-- Supplied records follows --

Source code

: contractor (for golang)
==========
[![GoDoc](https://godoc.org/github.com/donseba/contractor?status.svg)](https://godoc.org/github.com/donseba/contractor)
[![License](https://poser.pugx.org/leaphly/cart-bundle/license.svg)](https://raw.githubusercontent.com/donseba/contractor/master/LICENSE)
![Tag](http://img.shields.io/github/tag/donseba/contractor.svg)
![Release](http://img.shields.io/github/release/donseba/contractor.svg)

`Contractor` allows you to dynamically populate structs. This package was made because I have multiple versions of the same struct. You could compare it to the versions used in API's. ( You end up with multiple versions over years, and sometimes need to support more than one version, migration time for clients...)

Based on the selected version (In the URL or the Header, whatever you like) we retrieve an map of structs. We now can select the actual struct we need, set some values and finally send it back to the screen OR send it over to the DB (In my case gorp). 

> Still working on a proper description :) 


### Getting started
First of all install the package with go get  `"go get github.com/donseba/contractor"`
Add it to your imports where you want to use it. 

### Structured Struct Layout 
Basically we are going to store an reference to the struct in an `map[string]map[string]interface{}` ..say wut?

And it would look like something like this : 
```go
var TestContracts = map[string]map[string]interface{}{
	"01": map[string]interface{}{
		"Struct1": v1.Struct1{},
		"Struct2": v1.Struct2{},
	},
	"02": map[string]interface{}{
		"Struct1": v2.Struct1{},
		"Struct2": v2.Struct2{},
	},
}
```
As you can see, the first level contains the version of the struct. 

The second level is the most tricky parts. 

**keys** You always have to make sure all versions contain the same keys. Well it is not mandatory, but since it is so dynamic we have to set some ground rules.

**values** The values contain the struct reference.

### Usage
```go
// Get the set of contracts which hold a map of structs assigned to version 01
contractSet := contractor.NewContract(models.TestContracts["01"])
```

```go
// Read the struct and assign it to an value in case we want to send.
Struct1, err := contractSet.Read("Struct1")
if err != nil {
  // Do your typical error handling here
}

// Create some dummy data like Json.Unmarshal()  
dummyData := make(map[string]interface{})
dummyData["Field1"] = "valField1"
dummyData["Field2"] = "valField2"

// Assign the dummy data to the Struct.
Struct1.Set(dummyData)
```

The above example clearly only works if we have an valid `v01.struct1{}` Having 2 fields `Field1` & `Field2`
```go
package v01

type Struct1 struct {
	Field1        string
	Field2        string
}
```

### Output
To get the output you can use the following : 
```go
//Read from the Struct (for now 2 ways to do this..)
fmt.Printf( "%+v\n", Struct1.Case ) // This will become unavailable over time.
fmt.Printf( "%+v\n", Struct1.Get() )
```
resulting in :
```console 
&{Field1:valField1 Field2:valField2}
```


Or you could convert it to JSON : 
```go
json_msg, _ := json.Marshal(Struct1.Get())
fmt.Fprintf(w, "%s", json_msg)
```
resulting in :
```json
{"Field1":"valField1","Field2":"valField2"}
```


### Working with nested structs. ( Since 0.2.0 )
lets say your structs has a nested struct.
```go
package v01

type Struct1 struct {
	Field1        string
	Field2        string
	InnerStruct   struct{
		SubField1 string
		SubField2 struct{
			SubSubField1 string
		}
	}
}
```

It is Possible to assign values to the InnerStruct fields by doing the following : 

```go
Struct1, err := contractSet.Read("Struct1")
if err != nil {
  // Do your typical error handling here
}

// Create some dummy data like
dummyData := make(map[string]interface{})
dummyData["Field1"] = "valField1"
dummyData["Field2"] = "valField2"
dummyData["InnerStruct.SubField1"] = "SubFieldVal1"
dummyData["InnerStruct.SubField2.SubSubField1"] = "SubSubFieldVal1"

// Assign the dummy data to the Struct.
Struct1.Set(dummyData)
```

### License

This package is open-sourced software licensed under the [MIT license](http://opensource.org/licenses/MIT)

-- Supplied records concluded --

▶ _Task description_
Pick out every line above that holds the word "interface" and copy it.

▶ _Response to the exercise_
Basically we are going to store an reference to the struct in an `map[string]map[string]interface{}` ..say wut?
var TestContracts = map[string]map[string]interface{}{
	"01": map[string]interface{}{
	"02": map[string]interface{}{
dummyData := make(map[string]interface{})
dummyData := make(map[string]interface{})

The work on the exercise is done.